(Beginning of Information)
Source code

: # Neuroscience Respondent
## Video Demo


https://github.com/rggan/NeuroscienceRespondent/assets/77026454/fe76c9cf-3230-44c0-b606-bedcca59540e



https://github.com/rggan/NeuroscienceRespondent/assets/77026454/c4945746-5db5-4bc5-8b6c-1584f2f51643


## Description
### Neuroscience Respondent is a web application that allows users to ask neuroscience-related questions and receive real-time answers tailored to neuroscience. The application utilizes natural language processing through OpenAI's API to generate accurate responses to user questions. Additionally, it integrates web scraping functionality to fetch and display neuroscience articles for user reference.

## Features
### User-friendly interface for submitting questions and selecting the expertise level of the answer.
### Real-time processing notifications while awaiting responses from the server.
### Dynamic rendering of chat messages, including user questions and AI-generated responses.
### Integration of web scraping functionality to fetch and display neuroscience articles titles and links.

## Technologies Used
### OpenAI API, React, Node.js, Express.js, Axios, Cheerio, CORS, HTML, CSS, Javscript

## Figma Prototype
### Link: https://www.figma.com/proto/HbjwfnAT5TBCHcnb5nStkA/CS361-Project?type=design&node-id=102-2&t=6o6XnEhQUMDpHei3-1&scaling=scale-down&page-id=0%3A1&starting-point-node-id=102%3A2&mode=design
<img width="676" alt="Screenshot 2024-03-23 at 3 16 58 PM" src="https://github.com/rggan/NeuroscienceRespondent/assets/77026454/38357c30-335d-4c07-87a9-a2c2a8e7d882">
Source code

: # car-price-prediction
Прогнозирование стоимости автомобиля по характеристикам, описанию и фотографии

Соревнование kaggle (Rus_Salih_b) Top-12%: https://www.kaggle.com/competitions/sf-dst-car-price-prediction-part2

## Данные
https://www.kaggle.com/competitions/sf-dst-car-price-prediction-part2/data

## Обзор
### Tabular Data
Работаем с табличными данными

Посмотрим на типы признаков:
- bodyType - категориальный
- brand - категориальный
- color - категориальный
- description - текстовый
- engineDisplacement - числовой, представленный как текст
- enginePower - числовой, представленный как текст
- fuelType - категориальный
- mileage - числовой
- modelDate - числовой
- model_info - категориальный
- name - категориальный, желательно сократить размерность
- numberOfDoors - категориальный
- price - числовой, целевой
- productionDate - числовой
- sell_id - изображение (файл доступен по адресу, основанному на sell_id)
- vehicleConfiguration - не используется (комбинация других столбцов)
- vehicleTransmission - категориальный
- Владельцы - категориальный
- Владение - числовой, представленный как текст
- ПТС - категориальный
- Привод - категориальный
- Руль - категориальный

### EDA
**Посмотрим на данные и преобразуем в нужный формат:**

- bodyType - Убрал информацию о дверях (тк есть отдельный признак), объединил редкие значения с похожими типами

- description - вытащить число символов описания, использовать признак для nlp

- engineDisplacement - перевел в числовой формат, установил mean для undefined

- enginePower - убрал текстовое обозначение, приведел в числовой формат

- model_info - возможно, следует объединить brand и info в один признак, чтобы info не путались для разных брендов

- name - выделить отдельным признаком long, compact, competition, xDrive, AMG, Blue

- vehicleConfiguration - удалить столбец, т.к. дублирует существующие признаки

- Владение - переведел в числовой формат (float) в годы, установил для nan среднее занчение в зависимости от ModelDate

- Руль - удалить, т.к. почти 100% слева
(End of Information)
Aim of the task:
Send back the whole listing, exactly as written.

Solution to the problem:
Source code

: # Neuroscience Respondent
## Video Demo


https://github.com/rggan/NeuroscienceRespondent/assets/77026454/fe76c9cf-3230-44c0-b606-bedcca59540e



https://github.com/rggan/NeuroscienceRespondent/assets/77026454/c4945746-5db5-4bc5-8b6c-1584f2f51643


## Description
### Neuroscience Respondent is a web application that allows users to ask neuroscience-related questions and receive real-time answers tailored to neuroscience. The application utilizes natural language processing through OpenAI's API to generate accurate responses to user questions. Additionally, it integrates web scraping functionality to fetch and display neuroscience articles for user reference.

## Features
### User-friendly interface for submitting questions and selecting the expertise level of the answer.
### Real-time processing notifications while awaiting responses from the server.
### Dynamic rendering of chat messages, including user questions and AI-generated responses.
### Integration of web scraping functionality to fetch and display neuroscience articles titles and links.

## Technologies Used
### OpenAI API, React, Node.js, Express.js, Axios, Cheerio, CORS, HTML, CSS, Javscript

## Figma Prototype
### Link: https://www.figma.com/proto/HbjwfnAT5TBCHcnb5nStkA/CS361-Project?type=design&node-id=102-2&t=6o6XnEhQUMDpHei3-1&scaling=scale-down&page-id=0%3A1&starting-point-node-id=102%3A2&mode=design
<img width="676" alt="Screenshot 2024-03-23 at 3 16 58 PM" src="https://github.com/rggan/NeuroscienceRespondent/assets/77026454/38357c30-335d-4c07-87a9-a2c2a8e7d882">
Source code

: # car-price-prediction
Прогнозирование стоимости автомобиля по характеристикам, описанию и фотографии

Соревнование kaggle (Rus_Salih_b) Top-12%: https://www.kaggle.com/competitions/sf-dst-car-price-prediction-part2

## Данные
https://www.kaggle.com/competitions/sf-dst-car-price-prediction-part2/data

## Обзор
### Tabular Data
Работаем с табличными данными

Посмотрим на типы признаков:
- bodyType - категориальный
- brand - категориальный
- color - категориальный
- description - текстовый
- engineDisplacement - числовой, представленный как текст
- enginePower - числовой, представленный как текст
- fuelType - категориальный
- mileage - числовой
- modelDate - числовой
- model_info - категориальный
- name - категориальный, желательно сократить размерность
- numberOfDoors - категориальный
- price - числовой, целевой
- productionDate - числовой
- sell_id - изображение (файл доступен по адресу, основанному на sell_id)
- vehicleConfiguration - не используется (комбинация других столбцов)
- vehicleTransmission - категориальный
- Владельцы - категориальный
- Владение - числовой, представленный как текст
- ПТС - категориальный
- Привод - категориальный
- Руль - категориальный

### EDA
**Посмотрим на данные и преобразуем в нужный формат:**

- bodyType - Убрал информацию о дверях (тк есть отдельный признак), объединил редкие значения с похожими типами

- description - вытащить число символов описания, использовать признак для nlp

- engineDisplacement - перевел в числовой формат, установил mean для undefined

- enginePower - убрал текстовое обозначение, приведел в числовой формат

- model_info - возможно, следует объединить brand и info в один признак, чтобы info не путались для разных брендов

- name - выделить отдельным признаком long, compact, competition, xDrive, AMG, Blue

- vehicleConfiguration - удалить столбец, т.к. дублирует существующие признаки

- Владение - переведел в числовой формат (float) в годы, установил для nan среднее занчение в зависимости от ModelDate

- Руль - удалить, т.к. почти 100% слева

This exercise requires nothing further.